--- INFORMATION SHOWN Enclosed Below ---
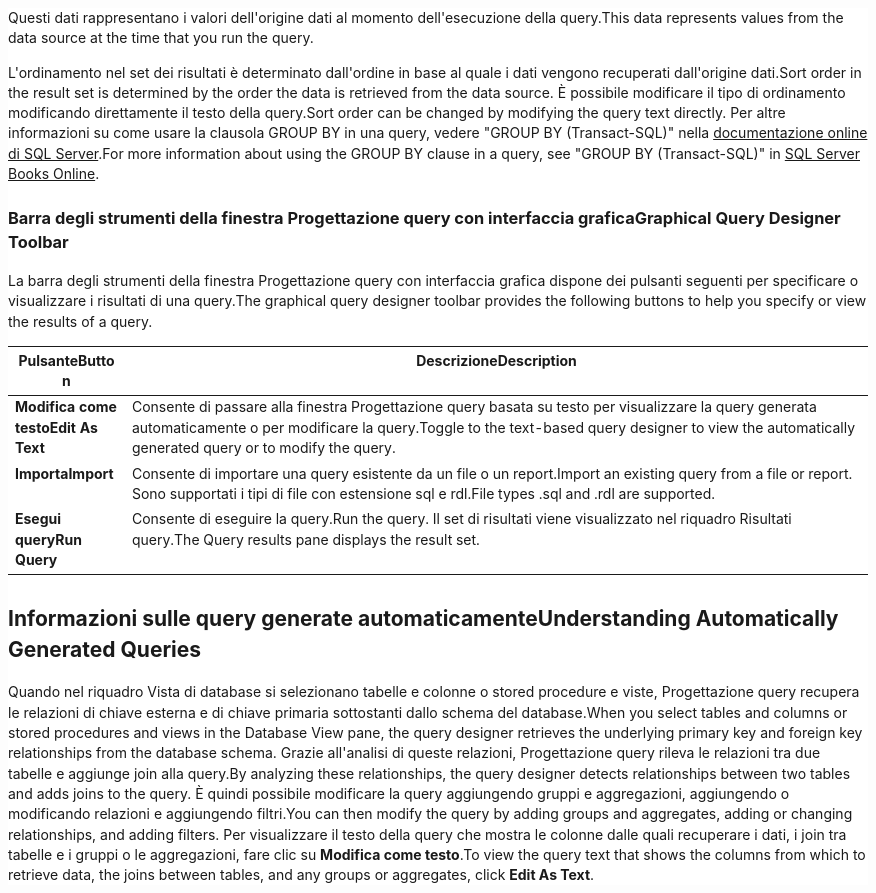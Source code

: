  <span data-ttu-id="724af-287">Questi dati rappresentano i valori dell'origine dati al momento dell'esecuzione della query.</span><span class="sxs-lookup"><span data-stu-id="724af-287">This data represents values from the data source at the time that you run the query.</span></span>  
  
 <span data-ttu-id="724af-288">L'ordinamento nel set dei risultati è determinato dall'ordine in base al quale i dati vengono recuperati dall'origine dati.</span><span class="sxs-lookup"><span data-stu-id="724af-288">Sort order in the result set is determined by the order the data is retrieved from the data source.</span></span> <span data-ttu-id="724af-289">È possibile modificare il tipo di ordinamento modificando direttamente il testo della query.</span><span class="sxs-lookup"><span data-stu-id="724af-289">Sort order can be changed by modifying the query text directly.</span></span> <span data-ttu-id="724af-290">Per altre informazioni su come usare la clausola GROUP BY in una query, vedere "GROUP BY (Transact-SQL)" nella [documentazione online di SQL Server](https://go.microsoft.com/fwlink/?linkid=98335).</span><span class="sxs-lookup"><span data-stu-id="724af-290">For more information about using the GROUP BY clause in a query, see "GROUP BY (Transact-SQL)" in [SQL Server Books Online](https://go.microsoft.com/fwlink/?linkid=98335).</span></span>  
  
### <a name="graphical-query-designer-toolbar"></a><span data-ttu-id="724af-291">Barra degli strumenti della finestra Progettazione query con interfaccia grafica</span><span class="sxs-lookup"><span data-stu-id="724af-291">Graphical Query Designer Toolbar</span></span>  
 <span data-ttu-id="724af-292">La barra degli strumenti della finestra Progettazione query con interfaccia grafica dispone dei pulsanti seguenti per specificare o visualizzare i risultati di una query.</span><span class="sxs-lookup"><span data-stu-id="724af-292">The graphical query designer toolbar provides the following buttons to help you specify or view the results of a query.</span></span>  
  
|<span data-ttu-id="724af-293">Pulsante</span><span class="sxs-lookup"><span data-stu-id="724af-293">Button</span></span>|<span data-ttu-id="724af-294">Descrizione</span><span class="sxs-lookup"><span data-stu-id="724af-294">Description</span></span>|  
|------------|-----------------|  
|<span data-ttu-id="724af-295">**Modifica come testo**</span><span class="sxs-lookup"><span data-stu-id="724af-295">**Edit As Text**</span></span>|<span data-ttu-id="724af-296">Consente di passare alla finestra Progettazione query basata su testo per visualizzare la query generata automaticamente o per modificare la query.</span><span class="sxs-lookup"><span data-stu-id="724af-296">Toggle to the text-based query designer to view the automatically generated query or to modify the query.</span></span>|  
|<span data-ttu-id="724af-297">**Importa**</span><span class="sxs-lookup"><span data-stu-id="724af-297">**Import**</span></span>|<span data-ttu-id="724af-298">Consente di importare una query esistente da un file o un report.</span><span class="sxs-lookup"><span data-stu-id="724af-298">Import an existing query from a file or report.</span></span> <span data-ttu-id="724af-299">Sono supportati i tipi di file con estensione sql e rdl.</span><span class="sxs-lookup"><span data-stu-id="724af-299">File types .sql and .rdl are supported.</span></span>|  
|<span data-ttu-id="724af-300">**Esegui query**</span><span class="sxs-lookup"><span data-stu-id="724af-300">**Run Query**</span></span>|<span data-ttu-id="724af-301">Consente di eseguire la query.</span><span class="sxs-lookup"><span data-stu-id="724af-301">Run the query.</span></span> <span data-ttu-id="724af-302">Il set di risultati viene visualizzato nel riquadro Risultati query.</span><span class="sxs-lookup"><span data-stu-id="724af-302">The Query results pane displays the result set.</span></span>|  
  
## <a name="understanding-automatically-generated-queries"></a><span data-ttu-id="724af-303">Informazioni sulle query generate automaticamente</span><span class="sxs-lookup"><span data-stu-id="724af-303">Understanding Automatically Generated Queries</span></span>  
 <span data-ttu-id="724af-304">Quando nel riquadro Vista di database si selezionano tabelle e colonne o stored procedure e viste, Progettazione query recupera le relazioni di chiave esterna e di chiave primaria sottostanti dallo schema del database.</span><span class="sxs-lookup"><span data-stu-id="724af-304">When you select tables and columns or stored procedures and views in the Database View pane, the query designer retrieves the underlying primary key and foreign key relationships from the database schema.</span></span> <span data-ttu-id="724af-305">Grazie all'analisi di queste relazioni, Progettazione query rileva le relazioni tra due tabelle e aggiunge join alla query.</span><span class="sxs-lookup"><span data-stu-id="724af-305">By analyzing these relationships, the query designer detects relationships between two tables and adds joins to the query.</span></span> <span data-ttu-id="724af-306">È quindi possibile modificare la query aggiungendo gruppi e aggregazioni, aggiungendo o modificando relazioni e aggiungendo filtri.</span><span class="sxs-lookup"><span data-stu-id="724af-306">You can then modify the query by adding groups and aggregates, adding or changing relationships, and adding filters.</span></span> <span data-ttu-id="724af-307">Per visualizzare il testo della query che mostra le colonne dalle quali recuperare i dati, i join tra tabelle e i gruppi o le aggregazioni, fare clic su **Modifica come testo**.</span><span class="sxs-lookup"><span data-stu-id="724af-307">To view the query text that shows the columns from which to retrieve data, the joins between tables, and any groups or aggregates, click **Edit As Text**.</span></span>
--- End of Enclosed INFORMATION SHOWN ---
EXERCISE REQUIREMENTS
For the material above, the answer must be only the number of lines holding the word "interfaccia".

RESPONSE BOX
2